4. The file will look like this after a fresh install:

{
  "url": "https://url-of-your-site",
  "server": {
    "port": 2368,
    "host": "127.0.0.1"
  },
  "database": {
    "client": "mysql",
    "connection": {
      "host": "localhost",
      "user": "db-user-for-ghost",
      "password": "password-of-the-db-user",
      "database": "site-name_prod"
    }
  },
  "logging": {
    "transports": [
      "file",
      "stdout"
    ]
  },
  "process": "systemd",
  "paths": {
    "contentPath": "/var/www/site-name/content"
  }
}

url-of-your-site, db-user-for-ghost, password-of-the-db-user and site-name are placeholders which will have the values that were set during the installation in your own file.
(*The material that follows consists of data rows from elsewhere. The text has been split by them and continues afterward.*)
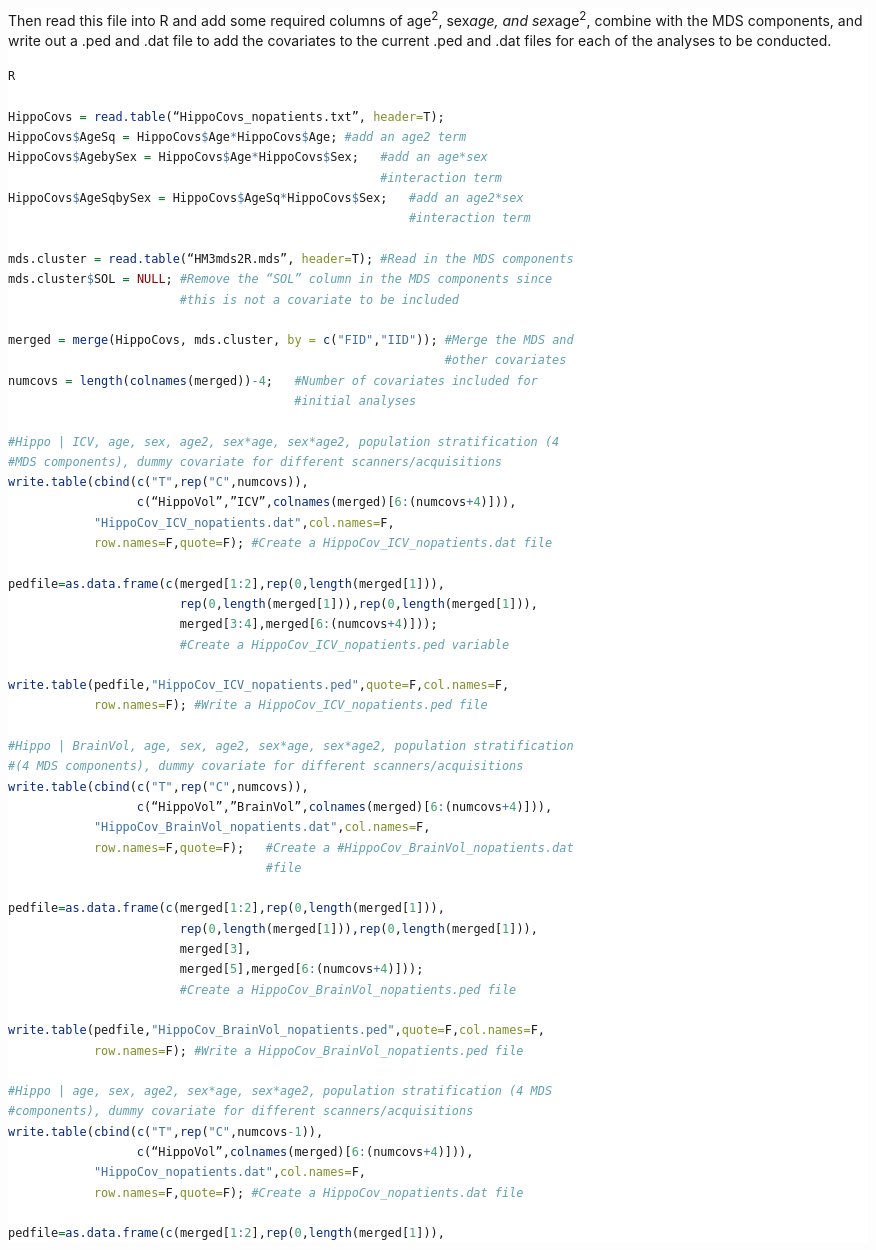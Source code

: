 Then read this file into R and add some required columns of age<sup>2</sup>, 
sex*age, and sex*age<sup>2</sup>, combine with the MDS components, and write out
a .ped and .dat file to add the covariates to the current .ped and .dat files 
for each of the analyses to be conducted.

```R
R

HippoCovs = read.table(“HippoCovs_nopatients.txt”, header=T);
HippoCovs$AgeSq = HippoCovs$Age*HippoCovs$Age; #add an age2 term
HippoCovs$AgebySex = HippoCovs$Age*HippoCovs$Sex;   #add an age*sex 
                                                    #interaction term
HippoCovs$AgeSqbySex = HippoCovs$AgeSq*HippoCovs$Sex;   #add an age2*sex 
                                                        #interaction term

mds.cluster = read.table(“HM3mds2R.mds”, header=T); #Read in the MDS components
mds.cluster$SOL = NULL; #Remove the “SOL” column in the MDS components since
                        #this is not a covariate to be included

merged = merge(HippoCovs, mds.cluster, by = c("FID","IID")); #Merge the MDS and 
                                                             #other covariates
numcovs = length(colnames(merged))-4;   #Number of covariates included for 
                                        #initial analyses

#Hippo | ICV, age, sex, age2, sex*age, sex*age2, population stratification (4 
#MDS components), dummy covariate for different scanners/acquisitions
write.table(cbind(c("T",rep("C",numcovs)),
                  c(“HippoVol”,”ICV”,colnames(merged)[6:(numcovs+4)])),
            "HippoCov_ICV_nopatients.dat",col.names=F,
            row.names=F,quote=F); #Create a HippoCov_ICV_nopatients.dat file
            
pedfile=as.data.frame(c(merged[1:2],rep(0,length(merged[1])),
                        rep(0,length(merged[1])),rep(0,length(merged[1])),
                        merged[3:4],merged[6:(numcovs+4)]));    
                        #Create a HippoCov_ICV_nopatients.ped variable
                        
write.table(pedfile,"HippoCov_ICV_nopatients.ped",quote=F,col.names=F,
            row.names=F); #Write a HippoCov_ICV_nopatients.ped file

#Hippo | BrainVol, age, sex, age2, sex*age, sex*age2, population stratification 
#(4 MDS components), dummy covariate for different scanners/acquisitions
write.table(cbind(c("T",rep("C",numcovs)),
                  c(“HippoVol”,”BrainVol”,colnames(merged)[6:(numcovs+4)])),
            "HippoCov_BrainVol_nopatients.dat",col.names=F,
            row.names=F,quote=F);   #Create a #HippoCov_BrainVol_nopatients.dat 
                                    #file
                                    
pedfile=as.data.frame(c(merged[1:2],rep(0,length(merged[1])),
                        rep(0,length(merged[1])),rep(0,length(merged[1])),
                        merged[3],
                        merged[5],merged[6:(numcovs+4)])); 
                        #Create a HippoCov_BrainVol_nopatients.ped file
                        
write.table(pedfile,"HippoCov_BrainVol_nopatients.ped",quote=F,col.names=F,
            row.names=F); #Write a HippoCov_BrainVol_nopatients.ped file

#Hippo | age, sex, age2, sex*age, sex*age2, population stratification (4 MDS
#components), dummy covariate for different scanners/acquisitions
write.table(cbind(c("T",rep("C",numcovs-1)),
                  c(“HippoVol”,colnames(merged)[6:(numcovs+4)])),
            "HippoCov_nopatients.dat",col.names=F,
            row.names=F,quote=F); #Create a HippoCov_nopatients.dat file
            
pedfile=as.data.frame(c(merged[1:2],rep(0,length(merged[1])),
```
5. Now, after line 15, we will have to paste this config snippet

  "mail": {
    "from": "hello@url-of-your-site",
    "transport": "SMTP",
    "options": {
      "service": "SES",
      "host": "email-smtp.ses-region.amazonaws.com",
      "port": 465,
      "secure": true,
      "auth": {
        "user": "iam-smtp-user-for-amazon-ses",
        "pass": "password-of-the-iam-smtp-user"
      }
    }
  },

so your config.production.json will look like the following now:

{
  "url": "https://url-of-your-site",
  "server": {
    "port": 2368,
    "host": "127.0.0.1"
  },
  "database": {
    "client": "mysql",
    "connection": {
      "host": "localhost",
      "user": "db-user-for-ghost",
      "password": "password-of-the-db-user",
      "database": "site-name_prod"
    }
  },
  "mail": {
    "from": "hello@url-of-your-site",
    "transport": "SMTP",
    "options": {
      "service": "SES",
      "host": "email-smtp.ses-region.amazonaws.com",
      "port": 465,
      "secure": true,
      "auth": {
        "user": "iam-smtp-user-for-amazon-ses",
        "pass": "password-of-the-iam-smtp-user"
      }
    }
  },
  "logging": {
    "transports": [
      "file",
      "stdout"
    ]
  },
  "process": "systemd",
  "paths": {
    "contentPath": "/var/www/site-name/content"
  }
}

Once again, the same placeholders as above (url-of-your-site, db-user-for-ghost, password-of-the-db-user and site-name) were used, but I had to add some additional ones, which you have to exchange now like so:

  • ses-region : Fill this in with the subdomain which is listed in your Amazon SES dashboard. For example, the full value for the host option, if you are using SES within the Frankfurt region of AWS, would be email-smtp.eu-central-1.amazonaws.com
  • iam-smtp-user-for-amazon-ses : Fill this in with the username SES generated for you when you created your SMTP credentials. It should be 20 characters long and comprised of a mixture of upper-case letters and numbers
  • password-of-the-iam-smtp-user : Fill this in with the password which was given with the aforementioned SMTP user from SES

6. Save the file and execute ghost restart so the CMS can recognize the new settings and apply it.

7. After the restart finishes, check the Settings page within your Ghost admin area, available at https://url-of-your-site/ghost/#/settings.

In there you will find the following info box, after clicking on About Ghost:

If you successfully configured the SMTP server, it will say SMTP under the Mail header.